▶ _Instructions to follow_:
The word to find is "orbit". State how many lines below contain it, giving only the number.

(Dataset records Opens)

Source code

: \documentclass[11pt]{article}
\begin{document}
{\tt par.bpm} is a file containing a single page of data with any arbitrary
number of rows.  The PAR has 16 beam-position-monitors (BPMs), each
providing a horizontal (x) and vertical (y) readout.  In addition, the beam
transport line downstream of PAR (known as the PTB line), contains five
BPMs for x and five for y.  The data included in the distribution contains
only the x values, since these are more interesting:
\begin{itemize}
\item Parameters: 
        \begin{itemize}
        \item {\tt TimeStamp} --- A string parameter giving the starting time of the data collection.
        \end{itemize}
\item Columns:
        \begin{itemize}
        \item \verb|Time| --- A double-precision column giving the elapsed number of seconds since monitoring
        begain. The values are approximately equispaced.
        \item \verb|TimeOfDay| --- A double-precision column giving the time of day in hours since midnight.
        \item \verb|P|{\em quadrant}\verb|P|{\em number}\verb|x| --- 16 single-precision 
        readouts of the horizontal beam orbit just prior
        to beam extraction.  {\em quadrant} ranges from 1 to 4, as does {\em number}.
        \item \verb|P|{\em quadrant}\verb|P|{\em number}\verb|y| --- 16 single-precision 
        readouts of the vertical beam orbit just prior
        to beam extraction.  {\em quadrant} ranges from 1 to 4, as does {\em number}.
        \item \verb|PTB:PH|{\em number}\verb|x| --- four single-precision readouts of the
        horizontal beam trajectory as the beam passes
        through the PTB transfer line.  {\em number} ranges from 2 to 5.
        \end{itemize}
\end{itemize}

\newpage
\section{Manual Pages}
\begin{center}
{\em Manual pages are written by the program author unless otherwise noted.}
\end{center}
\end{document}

(Dataset records Closes)
(Dataset records Opens)

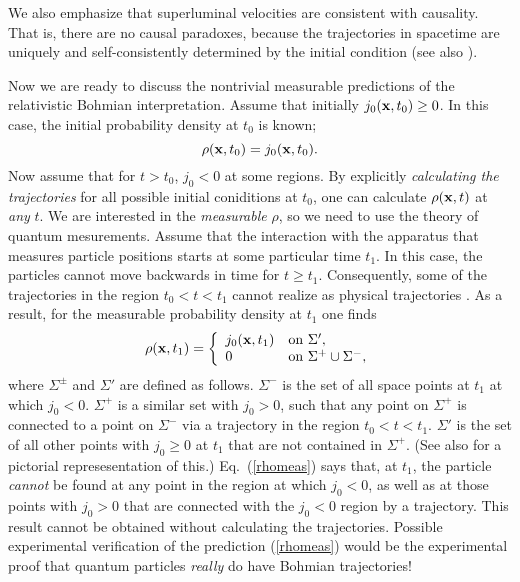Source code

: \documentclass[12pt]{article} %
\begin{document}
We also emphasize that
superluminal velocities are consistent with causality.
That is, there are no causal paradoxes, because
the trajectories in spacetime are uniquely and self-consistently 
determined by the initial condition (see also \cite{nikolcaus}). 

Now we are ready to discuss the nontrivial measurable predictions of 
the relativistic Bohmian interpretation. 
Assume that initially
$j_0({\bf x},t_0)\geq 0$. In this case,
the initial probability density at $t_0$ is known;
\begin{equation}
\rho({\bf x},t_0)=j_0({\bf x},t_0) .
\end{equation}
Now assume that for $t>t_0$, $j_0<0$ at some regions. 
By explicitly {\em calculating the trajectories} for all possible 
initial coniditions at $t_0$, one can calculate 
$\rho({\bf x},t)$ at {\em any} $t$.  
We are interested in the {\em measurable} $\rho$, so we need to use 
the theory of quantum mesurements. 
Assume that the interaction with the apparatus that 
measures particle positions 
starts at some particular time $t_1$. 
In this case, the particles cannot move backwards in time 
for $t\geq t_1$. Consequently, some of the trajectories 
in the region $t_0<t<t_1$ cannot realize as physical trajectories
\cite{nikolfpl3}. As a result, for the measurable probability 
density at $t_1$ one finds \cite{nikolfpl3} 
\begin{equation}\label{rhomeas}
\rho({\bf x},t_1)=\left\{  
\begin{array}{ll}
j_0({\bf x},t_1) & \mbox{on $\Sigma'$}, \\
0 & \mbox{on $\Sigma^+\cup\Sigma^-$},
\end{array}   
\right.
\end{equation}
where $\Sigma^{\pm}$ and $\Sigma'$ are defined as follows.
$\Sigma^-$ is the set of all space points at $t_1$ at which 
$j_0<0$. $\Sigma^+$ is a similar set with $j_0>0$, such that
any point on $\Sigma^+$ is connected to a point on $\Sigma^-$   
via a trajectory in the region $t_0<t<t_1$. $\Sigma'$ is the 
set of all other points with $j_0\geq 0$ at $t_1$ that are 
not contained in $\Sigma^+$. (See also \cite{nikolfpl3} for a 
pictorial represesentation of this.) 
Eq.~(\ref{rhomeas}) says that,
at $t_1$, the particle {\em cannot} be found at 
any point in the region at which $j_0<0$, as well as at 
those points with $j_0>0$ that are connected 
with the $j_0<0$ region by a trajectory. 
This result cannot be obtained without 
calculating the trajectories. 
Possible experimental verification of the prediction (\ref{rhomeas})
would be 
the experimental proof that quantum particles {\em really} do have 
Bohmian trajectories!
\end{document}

(Dataset records Closes)

▶ _Response to this exercise_:
2